Death Fugue Translations



John Felstiner's translation of "Death Fugue" by Paul Celan states the last line of the second stanza as: "jab your spades deeper you lot there you others play on for the dancing" whereas Jerome Rothenburg states it as: " jab your spades deeper you men you other men you others play up again for the dance." This section strikes a mournful chord in my heart.

 I read the book Night by Elie Wiesle, and there was a character in that book who played his violin as the Jewish people marched onward through cold and pain. This line of the poem reminds me of the sad emotion that filled me when I read that book. Music is something that I can connect to more than anything else; it can raise my spirits, but it can also fill me with a profound sadness. Imagining people being forced to play music while they dig their own graves is abhorrent to me. The songs that they would have played would have been the saddest of lamentations.

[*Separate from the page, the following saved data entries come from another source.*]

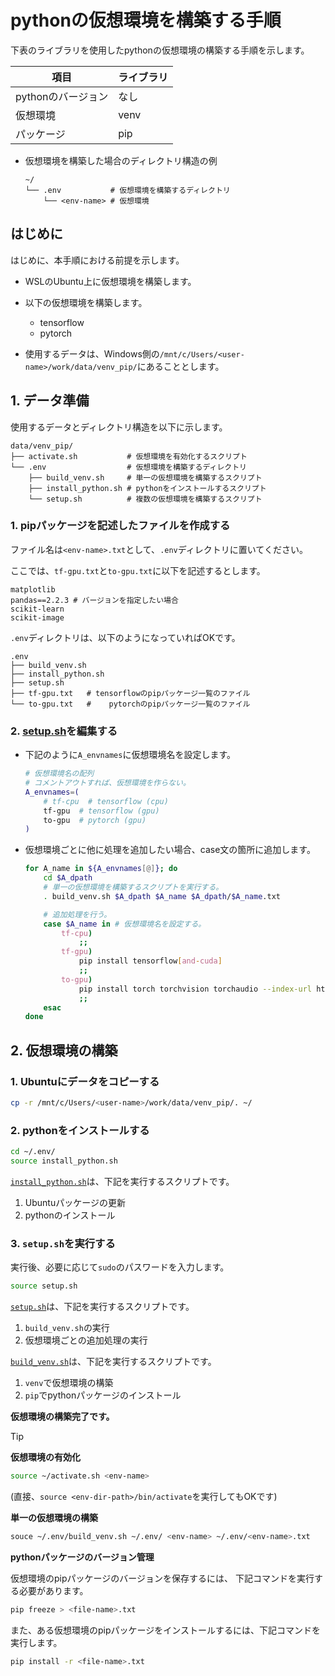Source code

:<!--
    pythonの仮想環境を構築する手順を示す。
 -->

# pythonの仮想環境を構築する手順

下表のライブラリを使用したpythonの仮想環境の構築する手順を示します。

|項目              |ライブラリ|
|------------------|----------|
|pythonのバージョン|なし      |
|仮想環境          |venv      |
|パッケージ        |pip       |

* 仮想環境を構築した場合のディレクトリ構造の例

    ``` none
    ~/
    └── .env           # 仮想環境を構築するディレクトリ
        └── <env-name> # 仮想環境
    ```

## はじめに

はじめに、本手順における前提を示します。

* WSLのUbuntu上に仮想環境を構築します。

* 以下の仮想環境を構築します。

    * tensorflow
    * pytorch

* 使用するデータは、Windows側の`/mnt/c/Users/<user-name>/work/data/venv_pip/`にあることとします。

## 1. データ準備

使用するデータとディレクトリ構造を以下に示します。

``` none
data/venv_pip/
├── activate.sh           # 仮想環境を有効化するスクリプト
└── .env                  # 仮想環境を構築するディレクトリ
    ├── build_venv.sh     # 単一の仮想環境を構築するスクリプト
    ├── install_python.sh # pythonをインストールするスクリプト
    └── setup.sh          # 複数の仮想環境を構築するスクリプト
```

### 1. pipパッケージを記述したファイルを作成する

ファイル名は`<env-name>.txt`として、`.env`ディレクトリに置いてください。

ここでは、`tf-gpu.txt`と`to-gpu.txt`に以下を記述するとします。

``` none
matplotlib
pandas==2.2.3 # バージョンを指定したい場合
scikit-learn
scikit-image
```

`.env`ディレクトリは、以下のようになっていればOKです。

``` none
.env
├── build_venv.sh
├── install_python.sh
├── setup.sh
├── tf-gpu.txt   # tensorflowのpipパッケージ一覧のファイル
└── to-gpu.txt   #    pytorchのpipパッケージ一覧のファイル
```

### 2. [setup.sh](../data/venv_pip/.env/setup.sh)を編集する

* 下記のように`A_envnames`に仮想環境名を設定します。

    ``` bash
    # 仮想環境名の配列
    # コメントアウトすれば、仮想環境を作らない。
    A_envnames=(
        # tf-cpu  # tensorflow (cpu)
        tf-gpu  # tensorflow (gpu)
        to-gpu  # pytorch (gpu)
    )
    ```

* 仮想環境ごとに他に処理を追加したい場合、case文の箇所に追加します。

    ``` bash
    for A_name in ${A_envnames[@]}; do
        cd $A_dpath
        # 単一の仮想環境を構築するスクリプトを実行する。
        . build_venv.sh $A_dpath $A_name $A_dpath/$A_name.txt

        # 追加処理を行う。
        case $A_name in # 仮想環境名を設定する。
            tf-cpu)
                ;;
            tf-gpu)
                pip install tensorflow[and-cuda]
                ;;
            to-gpu)
                pip install torch torchvision torchaudio --index-url https://download.pytorch.org/whl/cu118
                ;;
        esac
    done
    ```

## 2. 仮想環境の構築

### 1. Ubuntuにデータをコピーする

``` bash
cp -r /mnt/c/Users/<user-name>/work/data/venv_pip/. ~/
```

### 2. pythonをインストールする

``` bash
cd ~/.env/
source install_python.sh
```

[`install_python.sh`](../data/venv_pip/.env/install_python.sh)は、下記を実行するスクリプトです。

1. Ubuntuパッケージの更新
2. pythonのインストール

### 3. `setup.sh`を実行する

実行後、必要に応じて`sudo`のパスワードを入力します。

``` bash
source setup.sh
```

[`setup.sh`](../data/venv_pip/.env/setup.sh)は、下記を実行するスクリプトです。

1. `build_venv.sh`の実行
2. 仮想環境ごとの追加処理の実行

[`build_venv.sh`](../data/venv_pip/.env/build_venv.sh)は、下記を実行するスクリプトです。

1. `venv`で仮想環境の構築
2. `pip`でpythonパッケージのインストール

**仮想環境の構築完了です。**

> [!TIP]
> **仮想環境の有効化**
>
> ``` bash
> source ~/activate.sh <env-name>
> ```
>
> (直接、`source <env-dir-path>/bin/activate`を実行してもOKです)
>
> **単一の仮想環境の構築**
>
> ``` bash
> souce ~/.env/build_venv.sh ~/.env/ <env-name> ~/.env/<env-name>.txt
> ```
>
> **pythonパッケージのバージョン管理**
>
> 仮想環境のpipパッケージのバージョンを保存するには、
> 下記コマンドを実行する必要があります。
>
> ``` bash
> pip freeze > <file-name>.txt
> ```
>
> また、ある仮想環境のpipパッケージをインストールするには、下記コマンドを実行します。
>
> ``` bash
> pip install -r <file-name>.txt
> ```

The imagery of song brings to light the importance of music in relation to emotional expression. At the vigil for Professor Miller, those in attendance sang hymns of comfort. I think that those songs summed up the feelings held by those there. I did not know Professor Miller personally, but I could feel how much he affected this community. He will be greatly missed.

Monday, October 3, 2011

September 1, 1939 applied to 9/11

Those who embrace "September 1, 1939" as a poem to represent September 11, 2001 wreak of irony. I would not have expected a poem that picks at America's steadfastness to their comfort to be chosen as an expression of their feelings towards 9/11.

September 1, 1939



Faces along the bar
Cling to their average day:
The lights must never go out,
The music must always play,
All the conventions conspire
To make this fort assume
The furniture of home;
Lest we should see where we are,
Lost in a haunted wood,
Children afraid of the night
Who have never been happy or good.

To me, this poem symbolizes our reluctance to leave or look outside our comfort zone. Everyone has an area, state of living, anything in which they feel safe, secure, and comfortable. When something comes along that shakes them from this position, their world falls apart. This is what I feel Auden is describing in this stanza of his poem.

The rhyme between "day" and "play" connect the two concepts of safety and familiarity. Then the rhyme in the last three lines, "wood" and "good",  connect the lostness of a shaken viewpoint to the wrongs of those who dwelled in comfort.

This stanza brings to light Auden's feelings toward the America to which he came during WWII. He saw how the Americans enjoyed their way of life and lived a life of relative comfort while parts of the world experienced pain and suffering.